Unlike related work on loadable filesystems, cgi scripts, and the like, Placeless takes a holistic approach to document management: our system is extensible in how it exposes underlying content, and extensible in how it makes this content available to applications. The resulting multiplicity--the ability to make most anything look like a document to any most application--is a key source of power in this system.

Likewise, the ability to dynamically create content which exists nowhere in the physical world and is based on the state of world and the context of the use of the document is of key importance. This ability to take multiple information sources and knit them together based on context is essential in turning isolated sets of documents into a coherent whole.

6. Status and Future Work

While the implementation of the Placeless system is ongoing, the core functionality has been developed to the point that we were able to build all of the document types described here. The core Placeless system is approximately 100,000 lines of Java code. The properties needed to support particular document types, however, are only about 300 lines of code each.

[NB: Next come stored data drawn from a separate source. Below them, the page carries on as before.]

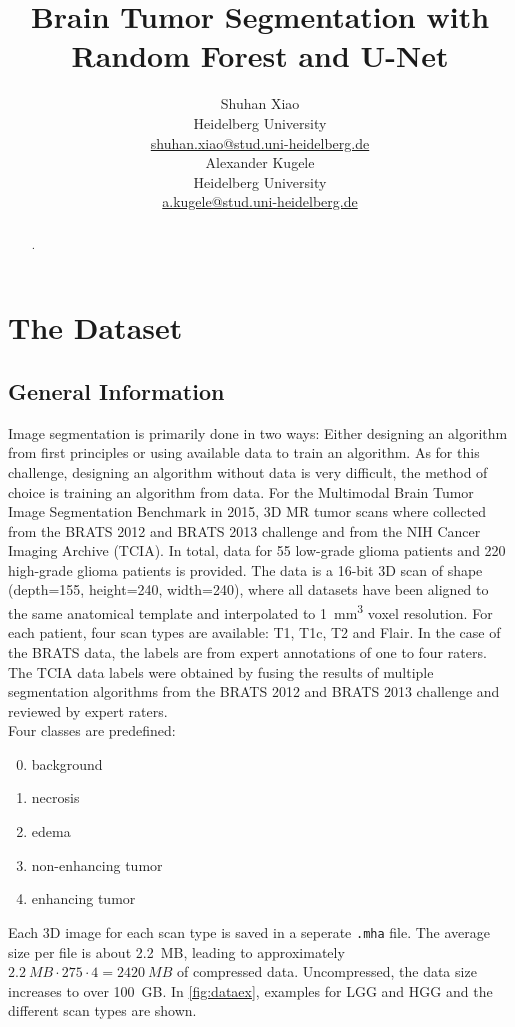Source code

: \documentclass[final]{article}
\title{Brain Tumor Segmentation with Random Forest and U-Net}
\author{
  Shuhan Xiao \\
  Heidelberg University \\
  \href{mailto:shuhan.xiao@stud.uni-heidelberg.de}{shuhan.xiao@stud.uni-heidelberg.de}\\
  \And
  Alexander Kugele \\
  Heidelberg University \\
  \href{mailto:a.kugele@stud.uni-heidelberg.de}{a.kugele@stud.uni-heidelberg.de}\\
}
\begin{document}
\maketitle

\begin{abstract}
.
\end{abstract}

\section{The Dataset}

\subsection{General Information}
Image segmentation is primarily done in two ways: Either designing an algorithm
from first principles or using available data to train an algorithm. As for
this challenge, designing an algorithm without data is very difficult, the
method of choice is training an algorithm from data. For the Multimodal Brain
Tumor Image Segmentation Benchmark \citep{BRATS} in 2015, 3D MR tumor scans
where collected from the BRATS 2012 and BRATS 2013 challenge and from the NIH
Cancer Imaging Archive (TCIA). In total, data for 55 low-grade glioma patients
and 220 high-grade glioma patients is provided. The data is a 16-bit 3D scan of
shape (depth=155, height=240, width=240), where all datasets have been aligned
to the same anatomical template and interpolated to \SI{1}{\mm^3} voxel
resolution. For each patient, four scan types are available: T1, T1c, T2 and
Flair. In the case of the BRATS data, the labels are from expert annotations of
one to four raters. The TCIA data labels were obtained by fusing the results of
multiple segmentation algorithms from the BRATS 2012 and BRATS 2013 challenge
and reviewed by expert raters.\\
Four classes are predefined:
\begin{enumerate}[label=\arabic*),topsep=0pt]
  \setcounter{enumi}{-1}
\item background
\item necrosis
\item edema
\item non-enhancing tumor
\item enhancing tumor
\end{enumerate}
Each 3D image for each scan type is saved in a seperate \verb+.mha+ file. The
average size per file is about \SI{2.2}{MB}, leading to approximately
$\SI{2.2}{MB}\cdot 275 \cdot 4 = \SI{2420}{MB}$ of compressed data.
Uncompressed, the data size increases to over \SI{100}{GB}. In
\cref{fig:dataex}, examples for LGG and HGG and the different scan types are
shown.
\end{document}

We have been encouraged by our experiments in mapping physical and virtual objects into the document space. Our work has validated the usefulness of the facilities provided by Placeless as an infrastructure on which to base this metaphor.

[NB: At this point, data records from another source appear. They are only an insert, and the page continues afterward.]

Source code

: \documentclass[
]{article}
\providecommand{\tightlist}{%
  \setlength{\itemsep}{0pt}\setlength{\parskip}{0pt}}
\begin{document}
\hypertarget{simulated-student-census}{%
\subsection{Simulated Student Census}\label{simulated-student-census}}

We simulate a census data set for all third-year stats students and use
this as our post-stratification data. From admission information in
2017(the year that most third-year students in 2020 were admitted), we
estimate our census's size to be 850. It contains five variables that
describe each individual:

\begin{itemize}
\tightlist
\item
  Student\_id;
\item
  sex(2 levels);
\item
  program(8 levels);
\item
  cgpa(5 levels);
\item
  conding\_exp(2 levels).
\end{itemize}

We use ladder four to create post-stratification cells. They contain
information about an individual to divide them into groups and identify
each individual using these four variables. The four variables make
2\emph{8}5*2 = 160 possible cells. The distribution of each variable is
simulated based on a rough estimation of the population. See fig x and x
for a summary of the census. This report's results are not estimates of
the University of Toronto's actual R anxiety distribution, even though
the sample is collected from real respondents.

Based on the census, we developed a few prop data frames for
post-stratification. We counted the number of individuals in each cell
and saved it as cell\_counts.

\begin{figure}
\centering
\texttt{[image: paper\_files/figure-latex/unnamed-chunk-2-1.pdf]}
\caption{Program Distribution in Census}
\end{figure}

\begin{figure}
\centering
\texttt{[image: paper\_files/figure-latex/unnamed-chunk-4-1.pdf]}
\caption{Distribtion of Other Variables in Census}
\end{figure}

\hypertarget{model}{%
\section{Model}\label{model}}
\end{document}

As discussed, one of the problems with representing arbitrary entities as documents--and making them usable via general purpose tools--is that these entities may lose some of the semantics which are the basis of their utility. To this end, we have investigated a set of conventions for allowing documents to carry with them fragments of application behavior that are made manifest when the document is used by a Placeless-aware application. This solution represents a middle ground between using existing general-purpose document tools (and hence losing all semantics associated with the document), and using specialized applications (and losing the ability to use existing tools on the application content). This approach deserves more work to determine if it is a truly viable solution.

References

Adler, A., et al. "A Diary Study of Work-Related Reading: Design Implications for Digital Reading Devices." Proceedings, ACM CHI Conference , 1998.
Bellotti, V,. Rogers, Y., "From Web Press to Web Pressure: Multimedia Representations and Multimedia Publishing." Proceedings, ACM CHI Conference , 1997.
Curry, D., UNIX Systems Programming . O'Reilly Associates, 1996.
Dourish, P., et al. "Extending Document Management Systems with Active Properties." Submitted, Transactions on Information Systems .
Gundavaram, S. CGI Programming on the World Wide Web. O'Reilly Associates, 1996.
Kessler, et al., "Automatic Detection of Text Genre." Proceedings ACL/EACL, 1997.
Lamping, J., et al., "A Focus+Context Technique Based on Hyperbolic Geometry for Visualizing Large Hierarchies." Proceedings, ACM CHI Conference , 1995.
Rashid, R., et al., "Mach: A Foundation for Open Systems." Proceedings, Second Workshop on Workstation Operating Systems (WWOS2), 1989.
Shardanand, U. Maes, P. "Social Information Filtering: Algorithms for Automating Word of Mouth." Proceedings, ACM CHI Conference, 1995.